Dall’indagine della Coalizione End the Cage Age risulta che in Italia la quasi totalità di scrofe, conigli e quaglie, così come il 62% delle galline sono allevati ancora in gabbia. Per questo motivo, le associazioni della Coalizione End the Cage chiedono ai cittadini, a partire da oggi e nei prossimi giorni, di lanciare utilizzando un linguaggio civile e propositivo – dei tweet rivolti ai ministri competenti per un’eventuale transizione a sistemi senza gabbie, vale a dire il ministro delle Politiche Agricole, Teresa Bellanova, e il ministro della Salute, Roberto Speranza, affinché si impegnino pubblicamente e concretamente a dismettere gradualmente le gabbie nel nostro Paese.
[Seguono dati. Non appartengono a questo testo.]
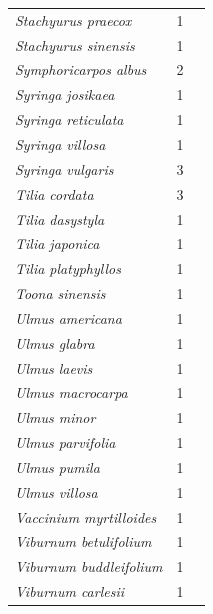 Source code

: \documentclass[11pt]{article}
\begin{document}
\begin{longtable}{p{}p{}p{}}
  \emph{Stachyurus praecox} &   1 & \emph{\citep{zohner2016}} \\ 
  \emph{Stachyurus sinensis} &   1 & \emph{\citep{zohner2016}} \\ 
  \emph{Symphoricarpos albus} &   2 & \emph{\citep{Laube:2014a,Laube:2014b}} \\ 
  \emph{Syringa josikaea} &   1 & \emph{\citep{zohner2016}} \\ 
  \emph{Syringa reticulata} &   1 & \emph{\citep{zohner2016}} \\ 
  \emph{Syringa villosa} &   1 & \emph{\citep{zohner2016}} \\ 
  \emph{Syringa vulgaris} &   3 & \emph{\citep{Basler:2012,Laube:2014a,Laube:2014b}} \\ 
  \emph{Tilia cordata} &   3 & \emph{\citep{Basler:2012,Caffarra:2011a,malyshev2018}} \\ 
  \emph{Tilia dasystyla} &   1 & \emph{\citep{zohner2016}} \\ 
  \emph{Tilia japonica} &   1 & \emph{\citep{zohner2016}} \\ 
  \emph{Tilia platyphyllos} &   1 & \emph{\citep{zohner2016}} \\ 
  \emph{Toona sinensis} &   1 & \emph{\citep{zohner2016}} \\ 
  \emph{Ulmus americana} &   1 & \emph{\citep{zohner2016}} \\ 
  \emph{Ulmus glabra} &   1 & \emph{\citep{Ghelardini:2010aa}} \\ 
  \emph{Ulmus laevis} &   1 & \emph{\citep{zohner2016}} \\ 
  \emph{Ulmus macrocarpa} &   1 & \emph{\citep{Ghelardini:2010aa}} \\ 
  \emph{Ulmus minor} &   1 & \emph{\citep{Ghelardini:2010aa}} \\ 
  \emph{Ulmus parvifolia} &   1 & \emph{\citep{Ghelardini:2010aa}} \\ 
  \emph{Ulmus pumila} &   1 & \emph{\citep{Ghelardini:2010aa}} \\ 
  \emph{Ulmus villosa} &   1 & \emph{\citep{Ghelardini:2010aa}} \\ 
  \emph{Vaccinium myrtilloides} &   1 & \emph{\citep{flynn2018}} \\ 
  \emph{Viburnum betulifolium} &   1 & \emph{\citep{zohner2016}} \\ 
  \emph{Viburnum buddleifolium} &   1 & \emph{\citep{zohner2016}} \\ 
  \emph{Viburnum carlesii} &   1 & \emph{\citep{zohner2016}} \\ 

\end{longtable}
\end{document}
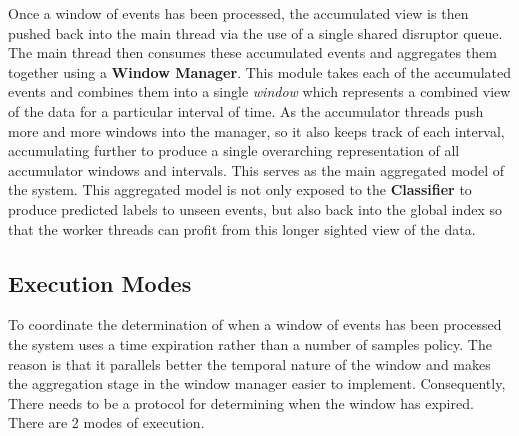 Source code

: \documentclass[a4paper,11pt]{scrreprt}
\begin{document}
Once a window of events has been processed, the accumulated view is then pushed back into the main thread via the use of a single shared disruptor queue. The main thread then consumes these accumulated events and aggregates them together using a \textbf{Window Manager}. This module takes each of the accumulated events and combines them into a single \textit{window} which represents a combined view of the data for a particular interval of time. As the accumulator threads push more and more windows into the manager, so it also keeps track of each interval, accumulating further to produce a single overarching representation of all accumulator windows and intervals. This serves as the main aggregated model of the system. This aggregated model is not only exposed to the \textbf{Classifier} to produce predicted labels to unseen events, but also back into the global index so that the worker threads can profit from this longer sighted view of the data.

\subsection{Execution Modes}
To coordinate the determination of when a window of events has been processed the system uses a time expiration rather than a number of samples policy. The reason is that it parallels better the temporal nature of the window and makes the aggregation stage in the window manager easier to implement. Consequently, There needs to be a protocol for determining when the window has expired. There are 2 modes of execution. 
\end{document}
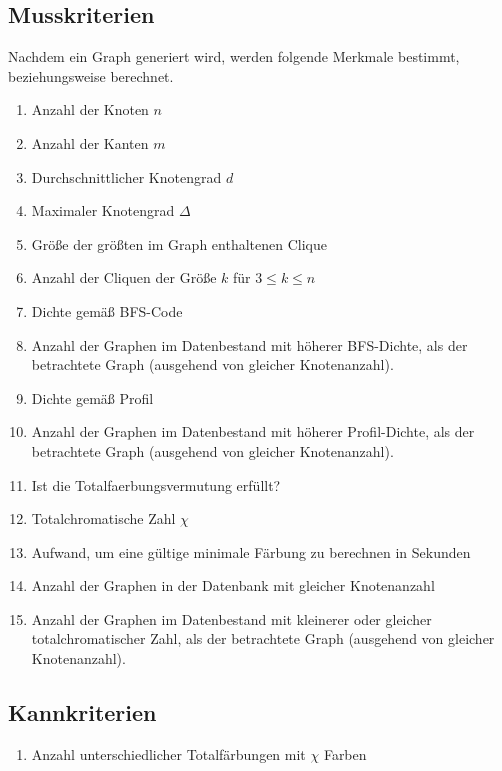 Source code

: \documentclass[13pt]{scrreprt}
\newcounter{tempcounter1}
\newcounter{tempcounter2}
\newcounter{tempcounter3}
\newcounter{tempcounter4}
\newcounter{tempcounter5}
\newcounter{tempcounter6}
\newcounter{tempcounter7}
\newcounter{tempcounter8}
\newcounter{tempcounter9}
\begin{document}
\subsection{Musskriterien}
Nachdem ein Graph generiert wird, werden folgende Merkmale bestimmt, beziehungsweise berechnet. \\
\begin{addmargin}[25pt]{0pt}
\begin{enumerate} [label=FA\arabic*,start=600]
	\label{FA6}
	\item Anzahl der Knoten $n$
    \item Anzahl der Kanten $m$
	\item Durchschnittlicher Knotengrad $d$
	\item Maximaler Knotengrad $\Delta$
	\item Größe der größten im Graph enthaltenen Clique
	\item Anzahl der Cliquen der Größe $k$ für $3 \leq k \leq n$
	\item Dichte gemäß BFS-Code
	\item Anzahl der Graphen im Datenbestand mit höherer BFS-Dichte, als der betrachtete Graph (ausgehend von gleicher Knotenanzahl).
    \item Dichte gemäß Profil 
	\item Anzahl der Graphen im Datenbestand mit höherer Profil-Dichte, als der betrachtete Graph (ausgehend von gleicher Knotenanzahl).
	\item Ist die \Gls{Totalfaerbungsvermutung} erfüllt?
    \item Totalchromatische Zahl $\chi$
    \item Aufwand, um eine gültige minimale Färbung zu berechnen in Sekunden
    \item Anzahl der Graphen in der Datenbank mit gleicher Knotenanzahl
   	\item Anzahl der Graphen im Datenbestand mit kleinerer oder gleicher totalchromatischer Zahl, als der betrachtete Graph (ausgehend von gleicher Knotenanzahl).
\setcounter{tempcounter8}{\value{enumi}}
\end{enumerate}
\end{addmargin}
\addtocounter{tempcounter8}{1}
\subsection{Kannkriterien}
\begin{addmargin}[25pt]{0pt}
\begin{enumerate} [label=FA\arabic*,start=\value{tempcounter8}]
   	 \item Anzahl unterschiedlicher Totalfärbungen mit $\chi$ Farben
    	
\end{enumerate}
\end{addmargin}
\end{document}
Il ministro Speranza ha già dichiarato la propria disponibilità ad aprire un dialogo sulla transizione a sistemi senza gabbia per le scrofe, mentre finora nessun segnale di apertura al dialogo è stato ricevuto dalle associazioni da parte del Ministro Bellanova.

“La dismissione delle gabbie dagli allevamenti è urgente perché risponde a una sempre più pressante istanza etica di milioni di cittadini europei ed è coerente con la rinnovata e crescente attenzione anche a livello europeo per il benessere animale e la sostenibilità, così come tracciato nel Green Deal”, hanno dichiarato le associazioni, che aggiungono: “Far uscire dall’invisibilità le sofferenze di decine di milioni di animali è un dovere etico di ogni Paese civile e democratico e ci auguriamo che i nostri Ministri avviino al più presto il dibattito pubblico per una transizione verso sistemi senza gabbie, per far sì che l’Italia non resti indietro in questa battaglia di civiltà in difesa degli animali, ma divenga rapidamente tra i Paesi europei all’avanguardia”.

L’anno scorso, a seguito della campagna di comunicazione associata all’Iniziativa dei Cittadini Europei End the Cage Age, più di un milione di persone ha firmato la richiesta di mettere fine all’era delle gabbie in UE. In Italia, le firme raccolte e autenticate dal ministero dell’Interno sono oltre 90.000. Un impegno che deve essere portato avanti.